I need you...to trust me…to feel you…Do you feel...like I do?...like I do?....aaaa...now….
The lyrics recount a series of vignettes concurrent with but removed from the birth of Jesus. Each verse advances an importance and immediacy to what’s witnessed. Unlike other historical fanfiction, (such as “Little Drummer Boy” or “Mary Did You Know,”) no one directly interacts with the Christ child. Rather, this song depicts the origins of the distant and disembodied urgency of Christmas cheer. Maybe this is the welling that the scholar-kings felt after noticing the mysterious star in the East. Maybe this is the welling that first “shone round” shepherds in a dark field and made them “sore afraid” until the angel explained that good news. This is still the welling we ritually manufacture each December, thousands of years removed.
There’s something at the center of that warm fuzzy feeling that can only be described by recognizing. A star, a song—the religion classes I grew up sitting in might’ve called this “General Revelation”—the abundant obviousness of a god, and a god that is Love, not from dogma or prophecy but rendered from every angle by the transcendently beautiful world belonging to that god. Part of the mystery of the Incarnation is how a shooting star, a voice as big as the sea, and a shivering child can so immediately and obviously elicit the obligation to give one’s wealth and life away. And that this child will somehow bring goodness and light. Even knowing that this child is that god. Believing in a coming kingdom of that god, in this context, may mean believing the world will know peace when this child is really seen, heard, felt.

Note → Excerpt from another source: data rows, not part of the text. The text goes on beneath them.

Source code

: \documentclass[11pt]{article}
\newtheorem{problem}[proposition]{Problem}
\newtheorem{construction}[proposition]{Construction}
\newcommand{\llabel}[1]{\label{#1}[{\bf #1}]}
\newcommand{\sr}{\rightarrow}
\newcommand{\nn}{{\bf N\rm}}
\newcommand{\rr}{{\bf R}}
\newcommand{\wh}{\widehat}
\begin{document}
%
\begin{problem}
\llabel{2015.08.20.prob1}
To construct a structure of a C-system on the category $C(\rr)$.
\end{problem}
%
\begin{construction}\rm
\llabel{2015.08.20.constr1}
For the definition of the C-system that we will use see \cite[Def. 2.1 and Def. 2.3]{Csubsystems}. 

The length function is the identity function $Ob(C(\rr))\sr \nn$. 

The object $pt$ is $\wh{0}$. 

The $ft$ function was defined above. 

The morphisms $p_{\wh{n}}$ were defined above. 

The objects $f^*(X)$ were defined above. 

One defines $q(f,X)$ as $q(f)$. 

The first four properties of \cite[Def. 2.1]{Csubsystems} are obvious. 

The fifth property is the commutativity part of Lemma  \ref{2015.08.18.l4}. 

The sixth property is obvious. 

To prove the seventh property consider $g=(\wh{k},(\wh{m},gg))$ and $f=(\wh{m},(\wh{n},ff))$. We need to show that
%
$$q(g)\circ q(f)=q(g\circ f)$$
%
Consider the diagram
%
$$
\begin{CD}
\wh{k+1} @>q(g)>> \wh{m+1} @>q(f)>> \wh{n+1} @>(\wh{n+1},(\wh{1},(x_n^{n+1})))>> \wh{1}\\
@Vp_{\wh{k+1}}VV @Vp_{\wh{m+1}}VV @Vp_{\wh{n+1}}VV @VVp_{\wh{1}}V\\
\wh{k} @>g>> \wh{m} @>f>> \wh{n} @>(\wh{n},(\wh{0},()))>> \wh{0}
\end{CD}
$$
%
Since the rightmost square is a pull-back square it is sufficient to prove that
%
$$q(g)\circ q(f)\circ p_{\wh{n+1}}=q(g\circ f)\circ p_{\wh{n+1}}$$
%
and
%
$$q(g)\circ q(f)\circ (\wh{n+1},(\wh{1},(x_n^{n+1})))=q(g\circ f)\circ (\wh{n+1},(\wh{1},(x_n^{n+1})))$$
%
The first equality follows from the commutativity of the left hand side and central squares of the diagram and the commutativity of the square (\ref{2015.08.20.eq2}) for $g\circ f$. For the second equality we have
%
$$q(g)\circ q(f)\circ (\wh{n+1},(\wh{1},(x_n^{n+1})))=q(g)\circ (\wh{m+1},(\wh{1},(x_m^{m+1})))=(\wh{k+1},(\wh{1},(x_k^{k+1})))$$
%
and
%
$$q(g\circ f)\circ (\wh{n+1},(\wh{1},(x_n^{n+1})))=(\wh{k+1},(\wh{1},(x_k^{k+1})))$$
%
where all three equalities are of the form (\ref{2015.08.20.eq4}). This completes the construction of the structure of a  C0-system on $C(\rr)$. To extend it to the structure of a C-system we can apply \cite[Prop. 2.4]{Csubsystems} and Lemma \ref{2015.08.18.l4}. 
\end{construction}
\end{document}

So much of Sufjan’s songwriting reflects a need to understand and be understood. This sustains through his catalog despite a shifting backdrop of approach and musical style. I was first attracted to it in storytelling so vivid it’s rumored to be autobiographical—the relatability through heartbreaking specificity. It’s reinvented in unmitigated apocalyptic emotional expression. And eventually, it appears in a ten-album tribute to the self-inflicted nostalgia of the holiday season and all its preoccupations. All realizing and resolving: do you see what I see, now?